I’ve been studying the American philosopher William James (1842-1910) for some time now. I discovered him through the philosophy of Alan Watts (1915-1973), who helped guide the world during the Psychedelic Movement. [Watts decided to publish his cautionary The Joyous Cosmology on his clinical experiments with LSD-25 after Aldous Huxley had “let the cat out of the bag” by publishing his own tales in The Doors of Perception.]
Last month, I read James’ work Varieties of Religious Experience, a practical look at the phenomenon of religious belief and mysticism. It deepened my appreciation for pluralism and it strengthened my role as a religious philosopher. Then last night, I came across this article entitled “The Nitrous Oxide Philosopher” by Dmitri Tymoczko, which gave me some background into James’ life and the origin and evolution of his philosophy. I found some comfort in learning that he too faced a severe depression at the age of 28. The experience contributed to the formation of his philosophy and helped him find a way out of the depression. For James, it was an overwhelming belief in the lack of free will that grew from the determinism of his materialist contemporaries. At a crisis point, he came to see that he could “generate” free will (whether it truly exist or not) by believing he had free will: “My first act of free will shall be to believe in free will.”
In shifting to modern-day research relating to James’ views, the article had this to say:
Some remarkable work by psychologists has recently illuminated James’s position. Lyn Abramson, of the University of Wisconsin, and Lauren Alloy, of Temple University, have uncovered a number of “cognitive illusions” to which normal, healthy people are subject. Emotional health, they suggest, involves mildly overoptimistic presumptions and a corresponding insensitivity to failure, which result in a propensity to make straightforwardly false judgments. Perversely, the clinically depressed are often free of these cognitive illusions–they are, to use the subtitle of one of Abramson and Alloy’s best-known papers, “Sadder But Wiser.” Likewise, Shelley Taylor, a social psychologist, has studied the use of illusions by victims of trauma and illness. She found that like James’s mountaineer, those who are unjustifiably optimistic tend to live better-adjusted and happier lives than people faced with similar situations who are thoroughly realistic about their prospects. [Emphasis mine.]

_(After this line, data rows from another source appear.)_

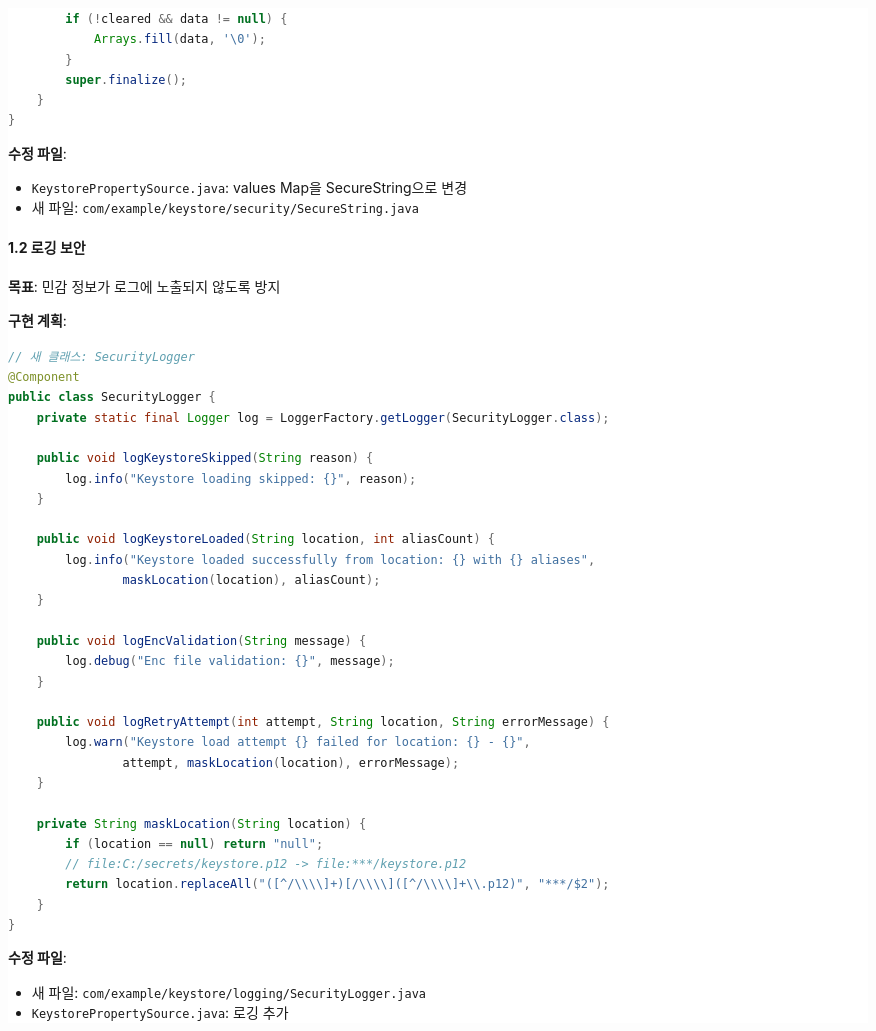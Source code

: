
 ```java
        if (!cleared && data != null) {
            Arrays.fill(data, '\0');
        }
        super.finalize();
    }
}
```

**수정 파일**:
- `KeystorePropertySource.java`: values Map을 SecureString으로 변경
- 새 파일: `com/example/keystore/security/SecureString.java`

#### 1.2 로깅 보안

**목표**: 민감 정보가 로그에 노출되지 않도록 방지

**구현 계획**:
```java
// 새 클래스: SecurityLogger
@Component
public class SecurityLogger {
    private static final Logger log = LoggerFactory.getLogger(SecurityLogger.class);
    
    public void logKeystoreSkipped(String reason) {
        log.info("Keystore loading skipped: {}", reason);
    }
    
    public void logKeystoreLoaded(String location, int aliasCount) {
        log.info("Keystore loaded successfully from location: {} with {} aliases", 
                maskLocation(location), aliasCount);
    }
    
    public void logEncValidation(String message) {
        log.debug("Enc file validation: {}", message);
    }
    
    public void logRetryAttempt(int attempt, String location, String errorMessage) {
        log.warn("Keystore load attempt {} failed for location: {} - {}", 
                attempt, maskLocation(location), errorMessage);
    }
    
    private String maskLocation(String location) {
        if (location == null) return "null";
        // file:C:/secrets/keystore.p12 -> file:***/keystore.p12
        return location.replaceAll("([^/\\\\]+)[/\\\\]([^/\\\\]+\\.p12)", "***/$2");
    }
}
```

**수정 파일**:
- 새 파일: `com/example/keystore/logging/SecurityLogger.java`
- `KeystorePropertySource.java`: 로깅 추가
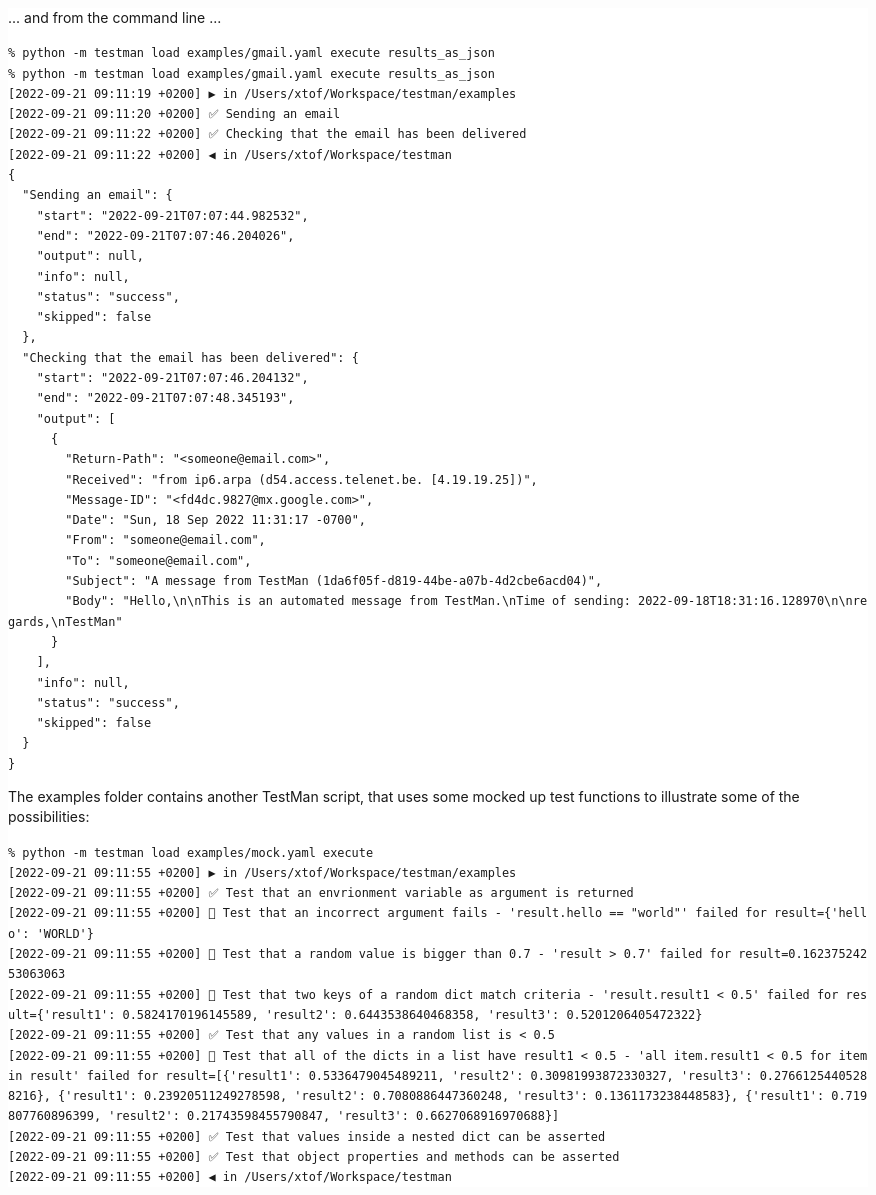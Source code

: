 ... and from the command line ...

```console
% python -m testman load examples/gmail.yaml execute results_as_json
% python -m testman load examples/gmail.yaml execute results_as_json
[2022-09-21 09:11:19 +0200] ▶ in /Users/xtof/Workspace/testman/examples
[2022-09-21 09:11:20 +0200] ✅ Sending an email
[2022-09-21 09:11:22 +0200] ✅ Checking that the email has been delivered
[2022-09-21 09:11:22 +0200] ◀ in /Users/xtof/Workspace/testman
{
  "Sending an email": {
    "start": "2022-09-21T07:07:44.982532",
    "end": "2022-09-21T07:07:46.204026",
    "output": null,
    "info": null,
    "status": "success",
    "skipped": false
  },
  "Checking that the email has been delivered": {
    "start": "2022-09-21T07:07:46.204132",
    "end": "2022-09-21T07:07:48.345193",
    "output": [
      {
        "Return-Path": "<someone@email.com>",
        "Received": "from ip6.arpa (d54.access.telenet.be. [4.19.19.25])",
        "Message-ID": "<fd4dc.9827@mx.google.com>",
        "Date": "Sun, 18 Sep 2022 11:31:17 -0700",
        "From": "someone@email.com",
        "To": "someone@email.com",
        "Subject": "A message from TestMan (1da6f05f-d819-44be-a07b-4d2cbe6acd04)",
        "Body": "Hello,\n\nThis is an automated message from TestMan.\nTime of sending: 2022-09-18T18:31:16.128970\n\nregards,\nTestMan"
      }
    ],
    "info": null,
    "status": "success",
    "skipped": false
  }
}
```

The examples folder contains another TestMan script, that uses some mocked up test functions to illustrate some of the possibilities:

```console
% python -m testman load examples/mock.yaml execute
[2022-09-21 09:11:55 +0200] ▶ in /Users/xtof/Workspace/testman/examples
[2022-09-21 09:11:55 +0200] ✅ Test that an envrionment variable as argument is returned
[2022-09-21 09:11:55 +0200] 🚨 Test that an incorrect argument fails - 'result.hello == "world"' failed for result={'hello': 'WORLD'}
[2022-09-21 09:11:55 +0200] 🚨 Test that a random value is bigger than 0.7 - 'result > 0.7' failed for result=0.16237524253063063
[2022-09-21 09:11:55 +0200] 🚨 Test that two keys of a random dict match criteria - 'result.result1 < 0.5' failed for result={'result1': 0.5824170196145589, 'result2': 0.6443538640468358, 'result3': 0.5201206405472322}
[2022-09-21 09:11:55 +0200] ✅ Test that any values in a random list is < 0.5
[2022-09-21 09:11:55 +0200] 🚨 Test that all of the dicts in a list have result1 < 0.5 - 'all item.result1 < 0.5 for item in result' failed for result=[{'result1': 0.5336479045489211, 'result2': 0.30981993872330327, 'result3': 0.27661254405288216}, {'result1': 0.23920511249278598, 'result2': 0.7080886447360248, 'result3': 0.1361173238448583}, {'result1': 0.719807760896399, 'result2': 0.21743598455790847, 'result3': 0.6627068916970688}]
[2022-09-21 09:11:55 +0200] ✅ Test that values inside a nested dict can be asserted
[2022-09-21 09:11:55 +0200] ✅ Test that object properties and methods can be asserted
[2022-09-21 09:11:55 +0200] ◀ in /Users/xtof/Workspace/testman
```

So in this article about James’ story, I have found some clues that point toward my own healing. I am perpetually the “Sadder But Wiser” soul, the mad philosopher, but this need not be so. I will learn that I can control this by my own thinking.
In fact, this insight reminds me of the chapter in James’ Varieties that appealed to me the most—the chapter on Christian Science mind-cures and the phenomenon of the “once-borns” . These are people that James describes as being in no need of repentance or redemption, for from birth they remain deeply “at peace with God”. This is in contrast to the “twice-borns” who require some experience of conversion to feel this same peace with God. Before reading Varieties, I had no idea that the first kind of person could even exist. I was thus attracted to this revolutionary idea.